Absent reason to issue a Halliday order, the production order in B.C. is a “Jones” order referring to the B.C. Court of Appeal, 20 which confines the use of the productions to only the litigation.

Charter Values

In 1992 the Supreme Court of Canada 21 considered an application for hospital records in an insurance claim. The insurer had denied liability on the basis that the death was not accidental. 22 In the policy application, the insured had given permission for the release of medical records for “the purposes of risk assessment and loss analysis”.

The Supreme Court agreed that this constituted a waiver of the right of confidentiality, which under Quebec statute constituted the status of privilege, and ordered the production of the hospital records.

With respect to the right of the defence to access medical records, in the absence of an express waiver, the Court stated that there is a waiver of the right to privacy once the physical or mental well- being has become an issue in a law suit.

The Court 23 noted that the scope of the production order, however, must reflect “privacy” Charter values as a result of which the Court adopted a format of the production order similar to that of the British Columbia Court of Appeal in Halliday.

The 1996 Divisional Court 24 decision in a malpractice action refused the defence request that it be allowed to “speak with the plaintiff’s caregivers”. The court concluded that it was not necessary to decide the issue as to whether the mere commencement of the action released the physician from the duty of confidentiality.

It was acknowledged, however, that “it is clear from all authorities that no privilege attaches to doctor-patient information and that within the context of the action all medical information that relates to the cause and the extent of the injuries claimed must be disclosed.”

The Divisional Court concluded that the essential issue is not the need for medical disclosure, but simply what controls should be put in place over such disclosure.
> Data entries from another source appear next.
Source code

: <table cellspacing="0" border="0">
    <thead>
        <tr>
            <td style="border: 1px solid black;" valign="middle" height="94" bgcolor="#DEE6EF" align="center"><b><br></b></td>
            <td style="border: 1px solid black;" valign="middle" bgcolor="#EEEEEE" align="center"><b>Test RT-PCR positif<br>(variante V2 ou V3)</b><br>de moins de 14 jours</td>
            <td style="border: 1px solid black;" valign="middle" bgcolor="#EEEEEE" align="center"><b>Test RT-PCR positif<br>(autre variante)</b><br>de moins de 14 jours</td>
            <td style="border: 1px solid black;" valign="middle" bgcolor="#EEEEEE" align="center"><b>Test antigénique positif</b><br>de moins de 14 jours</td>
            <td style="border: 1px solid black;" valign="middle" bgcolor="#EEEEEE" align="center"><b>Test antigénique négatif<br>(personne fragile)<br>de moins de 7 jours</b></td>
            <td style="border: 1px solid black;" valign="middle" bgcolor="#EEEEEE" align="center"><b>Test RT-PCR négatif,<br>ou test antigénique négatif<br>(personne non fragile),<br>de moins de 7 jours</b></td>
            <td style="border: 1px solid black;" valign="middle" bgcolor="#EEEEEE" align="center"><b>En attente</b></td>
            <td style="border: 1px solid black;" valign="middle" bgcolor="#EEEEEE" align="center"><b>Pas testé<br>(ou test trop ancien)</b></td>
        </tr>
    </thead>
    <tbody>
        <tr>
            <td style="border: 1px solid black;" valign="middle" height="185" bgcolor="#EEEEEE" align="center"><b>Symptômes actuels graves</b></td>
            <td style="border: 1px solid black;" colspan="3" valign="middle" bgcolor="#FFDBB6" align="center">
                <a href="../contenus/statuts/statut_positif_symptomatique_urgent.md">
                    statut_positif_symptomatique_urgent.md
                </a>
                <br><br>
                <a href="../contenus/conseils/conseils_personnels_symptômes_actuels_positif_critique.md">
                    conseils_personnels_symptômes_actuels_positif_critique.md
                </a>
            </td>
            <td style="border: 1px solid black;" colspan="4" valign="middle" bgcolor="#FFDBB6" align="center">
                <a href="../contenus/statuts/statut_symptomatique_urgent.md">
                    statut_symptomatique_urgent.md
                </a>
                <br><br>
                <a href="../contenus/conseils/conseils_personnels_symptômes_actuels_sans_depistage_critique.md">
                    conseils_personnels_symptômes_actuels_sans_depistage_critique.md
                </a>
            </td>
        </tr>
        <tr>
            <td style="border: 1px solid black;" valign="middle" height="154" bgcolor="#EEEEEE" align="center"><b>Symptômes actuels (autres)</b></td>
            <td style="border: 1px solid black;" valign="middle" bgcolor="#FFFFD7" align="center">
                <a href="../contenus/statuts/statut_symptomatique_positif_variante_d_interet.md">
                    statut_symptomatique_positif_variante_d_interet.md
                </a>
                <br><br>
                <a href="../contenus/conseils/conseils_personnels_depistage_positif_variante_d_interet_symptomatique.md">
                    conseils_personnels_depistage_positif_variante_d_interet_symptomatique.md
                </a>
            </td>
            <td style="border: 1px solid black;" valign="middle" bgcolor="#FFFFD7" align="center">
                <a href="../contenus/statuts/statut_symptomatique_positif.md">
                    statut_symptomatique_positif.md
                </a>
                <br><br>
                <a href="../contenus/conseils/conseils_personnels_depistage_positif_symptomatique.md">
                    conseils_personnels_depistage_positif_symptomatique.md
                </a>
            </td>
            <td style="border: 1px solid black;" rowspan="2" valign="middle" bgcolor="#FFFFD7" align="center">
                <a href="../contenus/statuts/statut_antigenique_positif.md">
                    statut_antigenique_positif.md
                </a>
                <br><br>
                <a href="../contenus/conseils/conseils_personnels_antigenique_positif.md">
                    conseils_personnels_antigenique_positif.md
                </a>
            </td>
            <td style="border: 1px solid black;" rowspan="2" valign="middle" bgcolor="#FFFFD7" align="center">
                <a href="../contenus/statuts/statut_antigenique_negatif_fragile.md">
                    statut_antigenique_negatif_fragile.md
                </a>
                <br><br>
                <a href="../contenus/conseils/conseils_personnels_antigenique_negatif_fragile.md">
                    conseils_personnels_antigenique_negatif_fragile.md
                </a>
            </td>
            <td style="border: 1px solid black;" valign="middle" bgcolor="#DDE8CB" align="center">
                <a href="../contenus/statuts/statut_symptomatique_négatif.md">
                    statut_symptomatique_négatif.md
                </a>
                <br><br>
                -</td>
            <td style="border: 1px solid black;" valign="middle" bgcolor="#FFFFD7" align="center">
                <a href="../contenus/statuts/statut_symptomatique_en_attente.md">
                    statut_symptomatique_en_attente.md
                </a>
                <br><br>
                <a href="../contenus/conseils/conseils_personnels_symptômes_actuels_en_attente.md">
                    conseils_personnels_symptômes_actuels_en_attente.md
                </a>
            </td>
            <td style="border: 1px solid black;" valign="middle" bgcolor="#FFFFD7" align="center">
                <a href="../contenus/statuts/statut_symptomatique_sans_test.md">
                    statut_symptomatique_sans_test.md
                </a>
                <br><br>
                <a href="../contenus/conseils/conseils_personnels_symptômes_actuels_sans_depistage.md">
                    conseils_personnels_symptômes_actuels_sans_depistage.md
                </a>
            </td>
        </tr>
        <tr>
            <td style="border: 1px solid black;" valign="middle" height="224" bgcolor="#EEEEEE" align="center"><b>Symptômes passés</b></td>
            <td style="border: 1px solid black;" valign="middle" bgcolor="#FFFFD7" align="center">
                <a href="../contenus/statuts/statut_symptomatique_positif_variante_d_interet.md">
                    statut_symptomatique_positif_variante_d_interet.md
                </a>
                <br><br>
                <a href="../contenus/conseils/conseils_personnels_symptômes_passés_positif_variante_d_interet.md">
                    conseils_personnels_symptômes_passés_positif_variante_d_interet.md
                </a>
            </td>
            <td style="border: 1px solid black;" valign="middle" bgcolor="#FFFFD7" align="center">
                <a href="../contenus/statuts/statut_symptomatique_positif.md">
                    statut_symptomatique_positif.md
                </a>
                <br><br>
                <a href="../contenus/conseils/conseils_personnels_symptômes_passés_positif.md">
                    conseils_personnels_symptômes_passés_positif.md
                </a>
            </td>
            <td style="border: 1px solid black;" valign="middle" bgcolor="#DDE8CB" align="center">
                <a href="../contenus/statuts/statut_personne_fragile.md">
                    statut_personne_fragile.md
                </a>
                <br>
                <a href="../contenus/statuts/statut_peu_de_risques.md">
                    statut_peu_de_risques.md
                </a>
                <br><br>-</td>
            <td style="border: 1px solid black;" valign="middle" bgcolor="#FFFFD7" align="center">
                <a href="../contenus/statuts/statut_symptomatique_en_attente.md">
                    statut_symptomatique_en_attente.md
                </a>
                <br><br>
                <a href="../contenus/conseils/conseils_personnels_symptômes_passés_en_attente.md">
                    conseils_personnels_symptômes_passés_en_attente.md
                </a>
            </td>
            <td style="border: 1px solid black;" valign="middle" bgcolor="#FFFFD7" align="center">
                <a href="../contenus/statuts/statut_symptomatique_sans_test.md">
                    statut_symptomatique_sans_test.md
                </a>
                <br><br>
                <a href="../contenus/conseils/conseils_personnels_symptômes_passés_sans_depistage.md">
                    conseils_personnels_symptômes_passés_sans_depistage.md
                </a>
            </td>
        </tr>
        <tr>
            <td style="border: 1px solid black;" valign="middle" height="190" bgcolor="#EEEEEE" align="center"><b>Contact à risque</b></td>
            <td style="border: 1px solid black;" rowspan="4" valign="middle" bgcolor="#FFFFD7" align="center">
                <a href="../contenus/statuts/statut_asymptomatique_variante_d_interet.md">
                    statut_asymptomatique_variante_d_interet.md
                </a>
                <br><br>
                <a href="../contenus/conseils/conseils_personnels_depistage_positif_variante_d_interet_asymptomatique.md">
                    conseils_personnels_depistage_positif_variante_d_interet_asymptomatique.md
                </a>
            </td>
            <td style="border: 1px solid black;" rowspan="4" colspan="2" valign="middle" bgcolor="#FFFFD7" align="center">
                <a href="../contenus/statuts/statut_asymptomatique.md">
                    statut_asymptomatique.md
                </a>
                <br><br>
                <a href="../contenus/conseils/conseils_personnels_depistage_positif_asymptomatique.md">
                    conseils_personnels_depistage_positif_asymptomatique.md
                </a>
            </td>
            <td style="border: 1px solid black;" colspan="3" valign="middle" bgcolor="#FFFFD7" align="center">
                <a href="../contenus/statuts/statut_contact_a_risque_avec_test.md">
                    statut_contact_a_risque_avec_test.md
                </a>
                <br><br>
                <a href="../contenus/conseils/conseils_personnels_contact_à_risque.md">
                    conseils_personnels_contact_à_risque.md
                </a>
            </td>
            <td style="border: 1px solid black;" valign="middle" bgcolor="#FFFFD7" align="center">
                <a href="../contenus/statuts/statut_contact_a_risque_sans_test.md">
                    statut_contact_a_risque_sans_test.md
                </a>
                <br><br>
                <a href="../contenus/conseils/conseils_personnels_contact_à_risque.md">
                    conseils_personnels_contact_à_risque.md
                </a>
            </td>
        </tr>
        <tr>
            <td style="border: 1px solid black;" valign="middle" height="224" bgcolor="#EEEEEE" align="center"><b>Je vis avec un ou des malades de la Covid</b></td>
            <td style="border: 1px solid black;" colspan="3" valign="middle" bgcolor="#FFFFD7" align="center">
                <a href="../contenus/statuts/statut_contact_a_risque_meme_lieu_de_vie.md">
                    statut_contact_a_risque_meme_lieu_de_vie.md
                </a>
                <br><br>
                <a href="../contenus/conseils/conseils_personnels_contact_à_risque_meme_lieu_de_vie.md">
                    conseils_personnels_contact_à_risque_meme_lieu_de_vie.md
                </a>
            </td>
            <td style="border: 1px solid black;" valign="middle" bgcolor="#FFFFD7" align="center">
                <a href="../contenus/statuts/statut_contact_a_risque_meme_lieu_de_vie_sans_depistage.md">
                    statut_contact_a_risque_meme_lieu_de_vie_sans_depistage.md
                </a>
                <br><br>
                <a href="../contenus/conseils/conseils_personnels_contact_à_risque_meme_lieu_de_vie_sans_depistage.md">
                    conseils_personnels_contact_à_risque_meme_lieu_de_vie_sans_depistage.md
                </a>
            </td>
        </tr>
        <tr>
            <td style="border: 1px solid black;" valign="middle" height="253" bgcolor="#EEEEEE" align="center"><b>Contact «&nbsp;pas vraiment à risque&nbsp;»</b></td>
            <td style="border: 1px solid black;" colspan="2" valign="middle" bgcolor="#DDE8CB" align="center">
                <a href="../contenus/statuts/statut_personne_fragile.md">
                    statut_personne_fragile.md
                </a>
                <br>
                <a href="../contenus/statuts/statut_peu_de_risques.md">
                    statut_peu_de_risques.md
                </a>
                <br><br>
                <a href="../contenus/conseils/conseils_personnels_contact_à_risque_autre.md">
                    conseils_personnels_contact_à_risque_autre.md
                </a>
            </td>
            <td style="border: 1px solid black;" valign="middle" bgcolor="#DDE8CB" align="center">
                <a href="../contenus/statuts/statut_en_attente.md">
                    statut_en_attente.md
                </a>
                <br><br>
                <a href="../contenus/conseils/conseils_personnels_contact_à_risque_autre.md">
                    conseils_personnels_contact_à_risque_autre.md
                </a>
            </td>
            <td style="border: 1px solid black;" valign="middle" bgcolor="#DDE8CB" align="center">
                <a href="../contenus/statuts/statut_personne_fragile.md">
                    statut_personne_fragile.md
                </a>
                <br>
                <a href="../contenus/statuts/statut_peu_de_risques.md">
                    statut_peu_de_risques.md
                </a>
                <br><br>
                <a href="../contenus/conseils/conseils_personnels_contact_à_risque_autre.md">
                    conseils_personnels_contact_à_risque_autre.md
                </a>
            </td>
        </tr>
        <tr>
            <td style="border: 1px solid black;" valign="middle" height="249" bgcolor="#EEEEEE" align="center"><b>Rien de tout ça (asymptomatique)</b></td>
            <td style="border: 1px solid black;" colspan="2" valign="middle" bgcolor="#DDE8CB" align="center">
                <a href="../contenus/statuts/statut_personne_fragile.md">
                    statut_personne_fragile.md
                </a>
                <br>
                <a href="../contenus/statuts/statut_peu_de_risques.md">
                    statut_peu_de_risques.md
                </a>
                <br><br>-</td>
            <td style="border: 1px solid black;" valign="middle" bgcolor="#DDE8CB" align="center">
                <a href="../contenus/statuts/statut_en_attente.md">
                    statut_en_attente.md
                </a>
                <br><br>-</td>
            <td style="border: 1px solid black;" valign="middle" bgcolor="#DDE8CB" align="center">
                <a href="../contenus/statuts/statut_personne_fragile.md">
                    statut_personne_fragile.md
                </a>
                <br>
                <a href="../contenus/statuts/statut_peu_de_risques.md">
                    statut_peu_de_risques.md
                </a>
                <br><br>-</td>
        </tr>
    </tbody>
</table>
The court determined that the Rules of Civil Procedure accomplished that task fairly and no further controls were required. The order dismissing the motion to allow for defence counsel to speak to the plaintiff’s health care providers was upheld and the appeal dismissed:

The meaningful distinction between the Ontario cases on one hand and B.C. and Alberta cases, on the other, is, in essence, that the Ontario courts deny the right of the defence to interview the physician. The rules of production are similar in substance. There is no substantive difference should the physician in B.C. or Alberta decline the interview.

This issue was addressed by the Court of Appeal of New Brunswick in its 2002 decision 25 in it was called upon to review an order made allowing for defence counsel to interview the plaintiff’s treating physicians.

The lower court had found that “the patient-doctor confidentiality is removed once the action is commenced” and had allowed the interview subject to certain conditions. The trial judge had found favour with Hay.

The Court of Appeal agreed with the concept that once the litigation had commenced, the right to confidentiality was removed, entitling the adverse party to all relevant medical information.

The real issue was, as the Court noted “what degree and nature of control a court should exercise over the disclosure process”.

The Court of Appeal took the same approach 26 by concluding that the Rules provided a sufficient means of obtaining full disclosure of relevant medical information and hence set aside the order.

The Alberta decision in Hall was again considered by the Queen’s Bench. 27 The issue in question arose from a request made by defence counsel to interview the plaintiff’s treating physicians and secondly for production of medical reports sent by the plaintiff to his disability insurer.

The court continued to set out the rules of such “interview” again noting that the fact of litigation is not a waiver of confidentiality. The court also allowed the production of medical reports sent to the disability insurer.